What is the point of telling you all of this?  Am I trying to discourage you (Honestly, who am I to discourage anyone from following their dreams)?  Boast about my unfaltering dedication (Ha!  If only you knew how many times I just wanted to throw it all aside and save myself the heartache)?  Inform you that writing a book takes a massive amount of time and effort (Which would be silly because you all know that already anyway ;))?

No.  The point of this edition of Living Life Authorly is to encourage you and let those of you who are beginning authors know that there is no perfect formula to writing your novel.  Sure, there are formulaic ways to pen a novel that will be absorbed by your audience, but that's not what I'm trying to do here, either.  I simply want to point out that if you are working on your first novel, and you find yourself struggling or taking FOREVER to finish it, do not despair - we all go through that first novel workout.

So, here is some advice to help you wake up the next morning, or week, or year after beginning your new writing regiment without a sore brain . . .

1.)  There are no rules to writing a book.  No, seriously, there aren't.  There are rules of grammar and the English language you learn in school (and that knowledge base is really important and comes in handy), but the beauty of novel writing is that it is CREATIVE writing.  You don't have to pen a perfect sentence and you can even bend those grammar rules I mentioned above.  Write what feels right to you and take the criticism with a grain of salt.

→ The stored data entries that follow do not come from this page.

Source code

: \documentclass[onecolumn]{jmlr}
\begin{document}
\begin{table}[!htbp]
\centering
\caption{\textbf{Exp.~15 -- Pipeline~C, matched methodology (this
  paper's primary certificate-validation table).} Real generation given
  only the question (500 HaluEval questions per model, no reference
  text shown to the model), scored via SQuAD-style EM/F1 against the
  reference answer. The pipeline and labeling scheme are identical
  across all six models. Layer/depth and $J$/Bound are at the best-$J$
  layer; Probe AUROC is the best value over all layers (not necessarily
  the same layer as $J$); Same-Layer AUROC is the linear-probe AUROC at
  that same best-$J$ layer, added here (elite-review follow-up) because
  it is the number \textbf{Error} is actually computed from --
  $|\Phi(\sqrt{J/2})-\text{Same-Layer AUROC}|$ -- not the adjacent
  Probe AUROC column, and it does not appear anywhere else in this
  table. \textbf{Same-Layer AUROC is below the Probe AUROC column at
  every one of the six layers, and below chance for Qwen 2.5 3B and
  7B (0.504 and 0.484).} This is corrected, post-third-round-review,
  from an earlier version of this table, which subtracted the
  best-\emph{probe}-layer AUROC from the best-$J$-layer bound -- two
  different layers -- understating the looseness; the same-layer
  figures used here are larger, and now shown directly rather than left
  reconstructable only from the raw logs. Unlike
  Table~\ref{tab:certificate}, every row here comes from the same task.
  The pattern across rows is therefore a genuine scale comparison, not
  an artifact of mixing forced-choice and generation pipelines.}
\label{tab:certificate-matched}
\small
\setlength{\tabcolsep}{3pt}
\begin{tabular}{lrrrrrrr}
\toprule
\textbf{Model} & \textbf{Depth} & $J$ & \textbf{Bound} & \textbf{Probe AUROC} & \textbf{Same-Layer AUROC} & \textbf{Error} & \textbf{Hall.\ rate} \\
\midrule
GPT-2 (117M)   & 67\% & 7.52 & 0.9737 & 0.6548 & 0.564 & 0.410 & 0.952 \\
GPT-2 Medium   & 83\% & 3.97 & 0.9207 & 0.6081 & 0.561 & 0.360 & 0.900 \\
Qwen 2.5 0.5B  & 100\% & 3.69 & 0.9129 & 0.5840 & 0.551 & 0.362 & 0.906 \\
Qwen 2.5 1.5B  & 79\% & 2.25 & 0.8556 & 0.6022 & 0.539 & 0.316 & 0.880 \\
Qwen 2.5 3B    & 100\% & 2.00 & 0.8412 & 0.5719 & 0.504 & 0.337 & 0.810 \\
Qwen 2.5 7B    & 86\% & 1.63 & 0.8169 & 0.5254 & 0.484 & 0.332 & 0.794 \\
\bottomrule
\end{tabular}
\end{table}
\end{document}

2.) There is no hurry.  Yes, we all want to get that book done and into the hands of our readers and oftentimes by the time we are close to the end, we are sick of it and just want to be done.  That's normal for many writers, but don't let it loose into the world before it's ready.  Set it aside and work on something else.  Take a break and go on a reading binge.  I can usually tell when a story is ready.  I can't really describe it, but it is just my author's intuition letting me know that yes, this book is ready for the world.  Sometimes, when I think a book is ready, that same sixth sense digs at me like a splinter, refusing to leave me alone.  Then the next day, or the next week, a plot twist or some missing information I didn't realize was missing will work its way into the story and make it better than it was.  Listen to your intuition and trust your gut.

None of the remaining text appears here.